Sangking khusyuknya memaki para penonton membuat Clara tidak sadar bahwa kini didepannya Arfa berdiri dengan memasukkan kedua tangannya didalam saku celana.
Hingga Clara menabrak tubuh Arfa, untung saja Arfa dapat mengontrol keseimbangannya, jika tidak dapat dipastikan ia terjungkal kebelakang.
Merasa menabrak sesuatu yang keras dan sedikit empuk, Clara mendongak. Matanya membelalak, dan gelak tawa dipenjuru koridor mengema membuat Clara tersadar ia harus cepat kabur.
Clara nyengir kuda. Arfa menatap Clara tajam dan di tambahi seringaian dibibirnya membuat suasana begitu menyeramkan. Perlahan, Arfa memajukan langkahnya, semakin memangkas jarak diantara keduanya.
Dan tanpa sadar pula saat Arfa melangkah maju, saat itu pula Clara mundur.
Dalam hati Clara mengambil ancang-ancang untuk kabur. Tepat saat ia berbalik badan, kerah bajunya ditarik menyebabkan dirinya gagal kabur. Bak kucing yang tengah tertangkap basah, Clara di putar sehingga menatap Arfa.
"Ehhh.. Arfa. Kenapa? Kok mukanya merah gitu? Lagi kesemsem yaaa sama Clara?" setelah mengatakan itu Clara tertawa. Tapi tawanya langsung hilang ketika Arfa menyentil dengan keras dahi Clara.
Clara mengaduh lalu terlihat Arfa sempat memejamkan matanya. Kesempatan bagus untuk kabur!
Segera Clara berbalik badan kembali, hendak berlari sebuah tangan mencekal pergelangan tangannya lalu menariknya.
Karena tarikan itu begitu keras hingga tubuh Clara kembali menabrak Arfa.
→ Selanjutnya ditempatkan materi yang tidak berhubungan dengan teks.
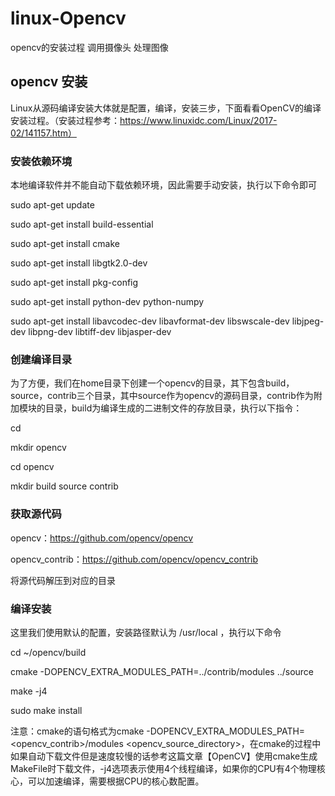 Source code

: # linux-Opencv

opencv的安装过程  调用摄像头 处理图像
## opencv 安装
Linux从源码编译安装大体就是配置，编译，安装三步，下面看看OpenCV的编译安装过程。（安装过程参考：https://www.linuxidc.com/Linux/2017-02/141157.htm）
### 安装依赖环境

本地编译软件并不能自动下载依赖环境，因此需要手动安装，执行以下命令即可

sudo apt-get update

sudo apt-get install build-essential

sudo apt-get install cmake

sudo apt-get install libgtk2.0-dev

sudo apt-get install pkg-config

sudo apt-get install python-dev python-numpy

sudo apt-get install libavcodec-dev libavformat-dev libswscale-dev libjpeg-dev libpng-dev libtiff-dev libjasper-dev

### 创建编译目录

为了方便，我们在home目录下创建一个opencv的目录，其下包含build，source，contrib三个目录，其中source作为opencv的源码目录，contrib作为附加模块的目录，build为编译生成的二进制文件的存放目录，执行以下指令：

cd

mkdir opencv

cd opencv

mkdir build source contrib

### 获取源代码

opencv：https://github.com/opencv/opencv 

opencv_contrib：https://github.com/opencv/opencv_contrib

将源代码解压到对应的目录

### 编译安装

这里我们使用默认的配置，安装路径默认为 /usr/local ，执行以下命令

cd ~/opencv/build

cmake -DOPENCV_EXTRA_MODULES_PATH=../contrib/modules ../source

make -j4

sudo make install

注意：cmake的语句格式为cmake -DOPENCV_EXTRA_MODULES_PATH=<opencv_contrib>/modules <opencv_source_directory>，在cmake的过程中如果自动下载文件但是速度较慢的话参考这篇文章【OpenCV】使用cmake生成MakeFile时下载文件，-j4选项表示使用4个线程编译，如果你的CPU有4个物理核心，可以加速编译，需要根据CPU的核心数配置。
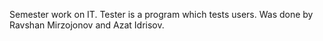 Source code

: Semester work on IT. Tester is a program which tests users. 
Was done by Ravshan Mirzojonov and Azat Idrisov.
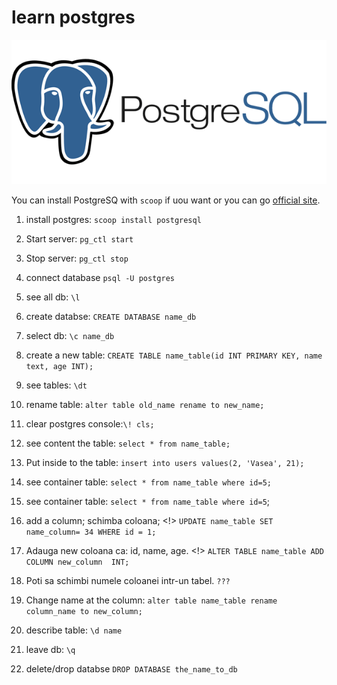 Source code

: # learn postgres
![JavaScript](img/postgres.png)

You can install PostgreSQ with `scoop` if uou want or you can go [official site](https://www.postgresql.org/download/). 

1. install postgres: `scoop install postgresql`

2. Start server: `pg_ctl start`

3. Stop server: `pg_ctl stop`

3. connect database `psql -U postgres`

4. see all db: `\l`

5. create databse: `CREATE DATABASE name_db`

6. select db: `\c name_db`

7. create a new table:
`CREATE TABLE name_table(id INT PRIMARY KEY, name text, age INT);`

8. see tables: `\dt`

9. rename table: `alter table old_name rename to new_name;`

10. clear postgres console:`\! cls;`

11. see content the table: `select * from name_table;`

12. Put inside to the table: 
`insert into users values(2, 'Vasea', 21);`

13. see container table:
`select * from name_table where id=5;`

14. see container table: `select * from name_table where id=5`;

15. add a column; schimba coloana; <!>
`UPDATE name_table SET name_column= 34 WHERE id = 1;`

16. Adauga new coloana ca: id, name, age. <!>
`ALTER TABLE name_table ADD COLUMN new_column  INT; `

17. Poti sa schimbi numele coloanei intr-un tabel.
`???`

18. Change name at the column:
`alter table name_table rename column_name to new_column;`
19. describe table: `\d name`

20. leave db: `\q`

21. delete/drop databse `DROP DATABASE the_name_to_db`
Keduanya tersungkur di pinggir lapangan basket posisi Clara diatas tubuh Arfa.
Sejenak tatapan keduanya bertemu, beberapa detik mereka hanya saling tatap. Hingga suara pekikan iri kaum hawa membuyarkan semuanya. Arfa langsung menghempas tubuh Clara kesamping sehingga kepala Clara sempat terbentur kursi semen.
Gea, Fino, Hasan dan Sela yang melihat kejadian tersebut langsung berlari menghampiri Clara yang kini tengah terbaring seraya bergerak sedikit.
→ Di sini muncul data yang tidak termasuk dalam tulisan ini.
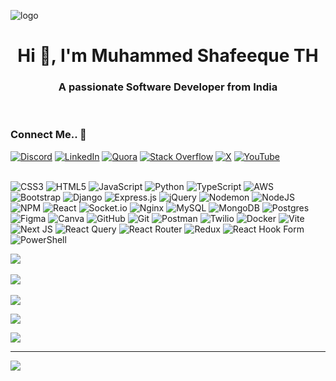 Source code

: ![logo](https://mir-s3-cdn-cf.behance.net/project_modules/max_1200/79731568097599.5b50bca477735.jpg)
<h1 align="center">Hi 👋, I'm Muhammed Shafeeque TH</h1>
<h3 align="center">A passionate Software Developer from India</h3><br/>

<h3 align="start">Connect Me.. 🤝</h3>

[![Discord](https://img.shields.io/badge/Discord-%237289DA.svg?logo=discord&logoColor=white)](https://discord.gg/ce9mdpYJ ) [![LinkedIn](https://img.shields.io/badge/LinkedIn-%230077B5.svg?logo=linkedin&logoColor=white)](https://linkedin.com/in/muhammed-shafeeque-th-473675265) [![Quora](https://img.shields.io/badge/Quora-%23B92B27.svg?logo=Quora&logoColor=white)](https://quora.com/profile/Mhd-Shafeeq-6) [![Stack Overflow](https://img.shields.io/badge/-Stackoverflow-FE7A16?logo=stack-overflow&logoColor=white)](https://stackoverflow.com/users/23044437) [![X](https://img.shields.io/badge/X-black.svg?logo=X&logoColor=white)](https://x.com/Md_shafeeque_th) [![YouTube](https://img.shields.io/badge/YouTube-%23FF0000.svg?logo=YouTube&logoColor=white)](https://youtube.com/@shafeeqsha2563) <br/>  <br/>


![CSS3](https://img.shields.io/badge/css3-%231572B6.svg?style=flat&logo=css3&logoColor=white) ![HTML5](https://img.shields.io/badge/html5-%23E34F26.svg?style=flat&logo=html5&logoColor=white) ![JavaScript](https://img.shields.io/badge/javascript-%23323330.svg?style=flat&logo=javascript&logoColor=%23F7DF1E) ![Python](https://img.shields.io/badge/python-3670A0?style=flat&logo=python&logoColor=ffdd54) ![TypeScript](https://img.shields.io/badge/typescript-%23007ACC.svg?style=flat&logo=typescript&logoColor=white) ![AWS](https://img.shields.io/badge/AWS-%23FF9900.svg?style=flat&logo=amazon-aws&logoColor=white) ![Bootstrap](https://img.shields.io/badge/bootstrap-%238511FA.svg?style=flat&logo=bootstrap&logoColor=white) ![Django](https://img.shields.io/badge/django-%23092E20.svg?style=flat&logo=django&logoColor=white) ![Express.js](https://img.shields.io/badge/express.js-%23404d59.svg?style=flat&logo=express&logoColor=%2361DAFB) ![jQuery](https://img.shields.io/badge/jquery-%230769AD.svg?style=flat&logo=jquery&logoColor=white) ![Nodemon](https://img.shields.io/badge/NODEMON-%23323330.svg?style=flat&logo=nodemon&logoColor=%BBDEAD) ![NodeJS](https://img.shields.io/badge/node.js-6DA55F?style=flat&logo=node.js&logoColor=white) ![NPM](https://img.shields.io/badge/NPM-%23CB3837.svg?style=flat&logo=npm&logoColor=white) ![React](https://img.shields.io/badge/react-%2320232a.svg?style=flat&logo=react&logoColor=%2361DAFB) ![Socket.io](https://img.shields.io/badge/Socket.io-black?style=flat&logo=socket.io&badgeColor=010101) ![Nginx](https://img.shields.io/badge/nginx-%23009639.svg?style=flat&logo=nginx&logoColor=white) ![MySQL](https://img.shields.io/badge/mysql-4479A1.svg?style=flat&logo=mysql&logoColor=white) ![MongoDB](https://img.shields.io/badge/MongoDB-%234ea94b.svg?style=flat&logo=mongodb&logoColor=white) ![Postgres](https://img.shields.io/badge/postgres-%23316192.svg?style=flat&logo=postgresql&logoColor=white) ![Figma](https://img.shields.io/badge/figma-%23F24E1E.svg?style=flat&logo=figma&logoColor=white) ![Canva](https://img.shields.io/badge/Canva-%2300C4CC.svg?style=flat&logo=Canva&logoColor=white) ![GitHub](https://img.shields.io/badge/github-%23121011.svg?style=flat&logo=github&logoColor=white) ![Git](https://img.shields.io/badge/git-%23F05033.svg?style=flat&logo=git&logoColor=white) ![Postman](https://img.shields.io/badge/Postman-FF6C37?style=flat&logo=postman&logoColor=white) ![Twilio](https://img.shields.io/badge/Twilio-F22F46?style=flat&logo=Twilio&logoColor=white) ![Docker](https://img.shields.io/badge/docker-%230db7ed.svg?style=flat&logo=docker&logoColor=white) ![Vite](https://img.shields.io/badge/vite-%23646CFF.svg?style=flat&logo=vite&logoColor=white) ![Next JS](https://img.shields.io/badge/Next-black?style=flat&logo=next.js&logoColor=white) ![React Query](https://img.shields.io/badge/-React%20Query-FF4154?style=flat&logo=react%20query&logoColor=white) ![React Router](https://img.shields.io/badge/React_Router-CA4245?style=flat&logo=react-router&logoColor=white) ![Redux](https://img.shields.io/badge/redux-%23593d88.svg?style=flat&logo=redux&logoColor=white) ![React Hook Form](https://img.shields.io/badge/React%20Hook%20Form-%23EC5990.svg?style=flat&logo=reacthookform&logoColor=white) ![PowerShell](https://img.shields.io/badge/PowerShell-%235391FE.svg?style=flat&logo=powershell&logoColor=white)
<br/>


![](https://github-readme-stats.vercel.app/api?username=Shafeeqth&theme=transparent&hide_border=false&include_all_commits=true&count_private=true)<br/><br/>
![](https://github-readme-streak-stats.herokuapp.com/?user=Shafeeqth&theme=transparent&hide_border=false)<br/><br/>
![](https://github-readme-stats.vercel.app/api/top-langs/?username=Shafeeqth&theme=transparent&hide_border=false&include_all_commits=true&count_private=true&layout=compact)<br/>

![](https://github-contributor-stats.vercel.app/api?username=Shafeeqth&limit=5&theme=transparent&combine_all_yearly_contributions=true)

![](https://github-profile-trophy.vercel.app/?username=Shafeeqth&theme=default&no-frame=false&no-bg=false&margin-w=4)




---
[![](https://visitcount.itsvg.in/api?id=Shafeeqth&icon=0&color=0)](https://visitcount.itsvg.in)

<!-- Proudly created with GPRM ( https://gprm.itsvg.in ) -->
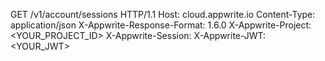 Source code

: GET /v1/account/sessions HTTP/1.1
Host: cloud.appwrite.io
Content-Type: application/json
X-Appwrite-Response-Format: 1.6.0
X-Appwrite-Project: &lt;YOUR_PROJECT_ID&gt;
X-Appwrite-Session: 
X-Appwrite-JWT: &lt;YOUR_JWT&gt;

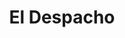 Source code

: ---
title: El Despacho
description: Nuestro despacho notarial no posee barreras arquitectónicas, ya que estamos situados en Conde Cartagena, una de las calles más funcionales y accesibles de todo Madrid; por otro lado, en nuestras instalaciones no hay escalones que puedan dificultar la circulación de las personas que nos visitan en silla de ruedas.
--- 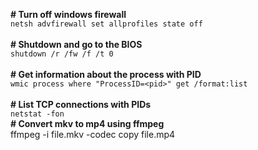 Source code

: **# Turn off windows firewall**<br>
`netsh advfirewall set allprofiles state off`<br>
<br>
**# Shutdown and go to the BIOS**<br>
`shutdown /r /fw /f /t 0`<br>
<br>
**# Get information about the process with PID**<br>
`wmic process where "ProcessID=<pid>" get /format:list`<br>
<br>
**# List TCP connections with PIDs**<br>
`netstat -fon`<br>
**# Convert mkv to mp4 using ffmpeg**<br>
ffmpeg -i file.mkv -codec copy file.mp4
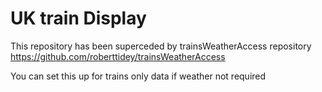 # UK train Display
This repository has been superceded by trainsWeatherAccess repository
https://github.com/roberttidey/trainsWeatherAccess

You can set this up for trains only data if weather not required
Mereka berempat membantu Clara duduk, dan ketika Clara menyingkirkan tangan dari dahinya.
"JIDAT LO!"
Telinganya langsung berdengung, teriakan tak terduga itu membuat Clara mengusik telinganya.
Arfa yang sudah berdiri dan hendak meninggalkan lapangan langsung terhenti ketika mendengar pekikan itu.
"Jidat lo berdarah!"
Clara mengusap keningnya, dan rasanya perih. Lalu ia membawa tangannya dan melihat tangan itu terdapat darah.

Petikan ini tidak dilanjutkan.